-- Records for this exercise --
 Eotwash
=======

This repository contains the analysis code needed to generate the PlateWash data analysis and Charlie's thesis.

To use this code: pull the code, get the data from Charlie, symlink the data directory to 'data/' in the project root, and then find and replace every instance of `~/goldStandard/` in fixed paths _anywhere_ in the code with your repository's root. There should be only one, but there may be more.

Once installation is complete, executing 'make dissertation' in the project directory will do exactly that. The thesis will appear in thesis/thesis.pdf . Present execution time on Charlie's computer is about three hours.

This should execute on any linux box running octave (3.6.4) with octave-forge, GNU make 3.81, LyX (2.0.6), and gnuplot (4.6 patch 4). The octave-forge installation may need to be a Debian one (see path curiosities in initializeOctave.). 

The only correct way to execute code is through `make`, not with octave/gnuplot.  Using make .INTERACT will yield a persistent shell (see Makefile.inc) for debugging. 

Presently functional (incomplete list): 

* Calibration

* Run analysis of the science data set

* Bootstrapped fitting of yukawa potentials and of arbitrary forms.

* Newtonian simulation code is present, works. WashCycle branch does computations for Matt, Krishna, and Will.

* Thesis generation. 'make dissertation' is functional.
---
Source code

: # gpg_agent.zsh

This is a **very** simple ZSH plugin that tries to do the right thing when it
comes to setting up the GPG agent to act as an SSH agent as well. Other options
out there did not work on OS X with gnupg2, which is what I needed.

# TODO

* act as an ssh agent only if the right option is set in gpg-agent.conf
==
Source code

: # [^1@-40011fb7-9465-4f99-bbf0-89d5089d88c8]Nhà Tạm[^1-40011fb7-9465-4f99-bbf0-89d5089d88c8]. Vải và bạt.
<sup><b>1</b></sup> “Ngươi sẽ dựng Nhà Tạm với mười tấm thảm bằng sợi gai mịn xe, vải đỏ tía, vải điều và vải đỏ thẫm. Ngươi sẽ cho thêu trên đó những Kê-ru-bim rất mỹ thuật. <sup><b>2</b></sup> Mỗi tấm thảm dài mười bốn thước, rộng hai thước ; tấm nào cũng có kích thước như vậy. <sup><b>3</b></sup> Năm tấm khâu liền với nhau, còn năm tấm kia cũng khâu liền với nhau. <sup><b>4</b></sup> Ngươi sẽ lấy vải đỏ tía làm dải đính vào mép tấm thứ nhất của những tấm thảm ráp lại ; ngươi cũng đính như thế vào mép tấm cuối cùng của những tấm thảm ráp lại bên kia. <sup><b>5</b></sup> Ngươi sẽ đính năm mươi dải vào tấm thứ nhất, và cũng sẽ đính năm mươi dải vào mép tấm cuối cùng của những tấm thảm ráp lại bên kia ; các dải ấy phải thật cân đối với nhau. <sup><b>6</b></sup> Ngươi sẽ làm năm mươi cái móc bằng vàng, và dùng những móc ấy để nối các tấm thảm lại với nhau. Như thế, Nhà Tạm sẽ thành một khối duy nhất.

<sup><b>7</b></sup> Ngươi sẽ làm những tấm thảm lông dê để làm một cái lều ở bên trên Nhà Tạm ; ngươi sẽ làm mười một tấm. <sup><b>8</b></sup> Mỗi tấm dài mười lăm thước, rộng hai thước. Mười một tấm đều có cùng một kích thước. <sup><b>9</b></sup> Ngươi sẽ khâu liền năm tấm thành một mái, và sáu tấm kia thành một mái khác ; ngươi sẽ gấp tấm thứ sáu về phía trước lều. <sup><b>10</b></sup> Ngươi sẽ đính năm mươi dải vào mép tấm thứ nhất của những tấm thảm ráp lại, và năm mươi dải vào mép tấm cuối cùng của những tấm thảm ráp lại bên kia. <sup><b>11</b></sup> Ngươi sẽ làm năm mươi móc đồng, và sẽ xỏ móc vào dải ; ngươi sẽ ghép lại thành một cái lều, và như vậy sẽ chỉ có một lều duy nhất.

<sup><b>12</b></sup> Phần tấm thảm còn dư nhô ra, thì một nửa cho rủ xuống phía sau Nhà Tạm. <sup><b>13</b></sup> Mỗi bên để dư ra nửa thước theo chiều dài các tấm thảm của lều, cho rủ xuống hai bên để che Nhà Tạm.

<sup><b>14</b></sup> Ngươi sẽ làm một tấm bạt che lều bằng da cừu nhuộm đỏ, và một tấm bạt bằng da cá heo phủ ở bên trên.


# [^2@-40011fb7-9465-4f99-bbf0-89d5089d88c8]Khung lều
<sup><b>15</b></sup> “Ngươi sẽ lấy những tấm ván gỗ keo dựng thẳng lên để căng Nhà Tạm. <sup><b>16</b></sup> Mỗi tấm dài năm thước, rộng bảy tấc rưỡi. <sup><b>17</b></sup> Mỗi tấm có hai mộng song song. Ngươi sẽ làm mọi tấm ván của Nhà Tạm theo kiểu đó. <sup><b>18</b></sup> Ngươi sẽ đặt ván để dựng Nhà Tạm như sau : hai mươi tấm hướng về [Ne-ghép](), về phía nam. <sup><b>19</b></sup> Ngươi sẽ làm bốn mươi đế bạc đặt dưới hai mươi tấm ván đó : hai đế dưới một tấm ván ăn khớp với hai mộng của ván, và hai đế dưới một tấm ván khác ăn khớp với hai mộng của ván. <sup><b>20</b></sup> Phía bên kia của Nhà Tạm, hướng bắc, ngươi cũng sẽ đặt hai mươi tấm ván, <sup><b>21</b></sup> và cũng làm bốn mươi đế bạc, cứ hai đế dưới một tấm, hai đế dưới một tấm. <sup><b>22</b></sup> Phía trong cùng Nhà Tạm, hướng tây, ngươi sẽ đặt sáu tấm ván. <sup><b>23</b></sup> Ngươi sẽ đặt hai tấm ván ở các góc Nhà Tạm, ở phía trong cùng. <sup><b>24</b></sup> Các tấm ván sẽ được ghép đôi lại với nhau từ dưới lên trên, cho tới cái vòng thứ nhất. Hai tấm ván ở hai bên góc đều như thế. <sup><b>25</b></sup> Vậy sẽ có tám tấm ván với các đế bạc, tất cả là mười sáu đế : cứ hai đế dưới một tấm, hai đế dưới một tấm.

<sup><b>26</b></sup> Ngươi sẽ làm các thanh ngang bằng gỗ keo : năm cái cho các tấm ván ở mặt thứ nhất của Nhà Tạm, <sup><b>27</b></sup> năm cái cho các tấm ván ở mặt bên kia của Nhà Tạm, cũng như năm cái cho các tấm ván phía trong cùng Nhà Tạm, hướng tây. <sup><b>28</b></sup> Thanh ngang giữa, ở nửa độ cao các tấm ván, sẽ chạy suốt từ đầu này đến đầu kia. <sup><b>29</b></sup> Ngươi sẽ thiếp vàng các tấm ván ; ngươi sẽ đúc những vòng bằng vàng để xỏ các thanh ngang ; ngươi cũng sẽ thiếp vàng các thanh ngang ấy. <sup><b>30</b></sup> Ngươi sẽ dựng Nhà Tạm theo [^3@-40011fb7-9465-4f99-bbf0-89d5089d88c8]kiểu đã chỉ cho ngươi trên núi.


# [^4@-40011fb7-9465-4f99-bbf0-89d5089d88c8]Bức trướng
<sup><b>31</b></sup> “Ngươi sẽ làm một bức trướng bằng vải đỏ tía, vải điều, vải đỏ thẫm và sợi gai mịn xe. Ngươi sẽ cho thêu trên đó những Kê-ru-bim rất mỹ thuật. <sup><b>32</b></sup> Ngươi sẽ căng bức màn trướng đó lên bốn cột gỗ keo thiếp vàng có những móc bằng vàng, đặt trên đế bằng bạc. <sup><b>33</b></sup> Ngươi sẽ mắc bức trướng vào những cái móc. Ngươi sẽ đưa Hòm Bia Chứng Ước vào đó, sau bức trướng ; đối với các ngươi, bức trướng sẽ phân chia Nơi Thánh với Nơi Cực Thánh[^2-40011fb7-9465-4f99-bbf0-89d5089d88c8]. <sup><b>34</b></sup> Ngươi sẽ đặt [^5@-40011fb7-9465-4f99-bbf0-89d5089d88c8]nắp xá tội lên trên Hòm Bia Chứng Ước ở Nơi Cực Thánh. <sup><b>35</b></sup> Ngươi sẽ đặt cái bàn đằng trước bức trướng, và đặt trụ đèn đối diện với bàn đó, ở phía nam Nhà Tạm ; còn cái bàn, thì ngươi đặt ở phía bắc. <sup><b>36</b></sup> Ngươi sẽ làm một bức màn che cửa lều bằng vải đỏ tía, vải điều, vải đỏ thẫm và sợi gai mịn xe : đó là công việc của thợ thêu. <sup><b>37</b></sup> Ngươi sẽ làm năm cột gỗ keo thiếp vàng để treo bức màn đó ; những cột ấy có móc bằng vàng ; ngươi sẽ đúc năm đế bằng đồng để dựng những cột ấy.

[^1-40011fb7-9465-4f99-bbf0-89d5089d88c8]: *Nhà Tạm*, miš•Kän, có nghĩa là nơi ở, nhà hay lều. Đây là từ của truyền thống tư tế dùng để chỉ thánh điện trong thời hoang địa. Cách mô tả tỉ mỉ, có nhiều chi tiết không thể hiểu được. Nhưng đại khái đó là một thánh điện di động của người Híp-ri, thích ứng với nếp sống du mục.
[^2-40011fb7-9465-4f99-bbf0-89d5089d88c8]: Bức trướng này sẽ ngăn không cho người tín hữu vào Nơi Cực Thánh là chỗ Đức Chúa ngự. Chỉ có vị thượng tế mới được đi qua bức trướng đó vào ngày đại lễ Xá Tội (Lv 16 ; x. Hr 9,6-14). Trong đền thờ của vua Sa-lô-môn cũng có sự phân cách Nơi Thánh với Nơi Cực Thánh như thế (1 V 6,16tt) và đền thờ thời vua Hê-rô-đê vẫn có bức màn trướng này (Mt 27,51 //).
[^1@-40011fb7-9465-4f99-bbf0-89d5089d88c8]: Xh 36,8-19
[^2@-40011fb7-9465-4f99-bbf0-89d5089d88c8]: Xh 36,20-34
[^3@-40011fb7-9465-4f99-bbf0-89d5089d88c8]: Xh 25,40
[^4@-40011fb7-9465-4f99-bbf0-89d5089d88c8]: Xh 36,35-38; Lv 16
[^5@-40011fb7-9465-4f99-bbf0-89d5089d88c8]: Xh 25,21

-- Brief --
Report the number of lines above containing the string "right" as your sole answer.

-- Written answer --
2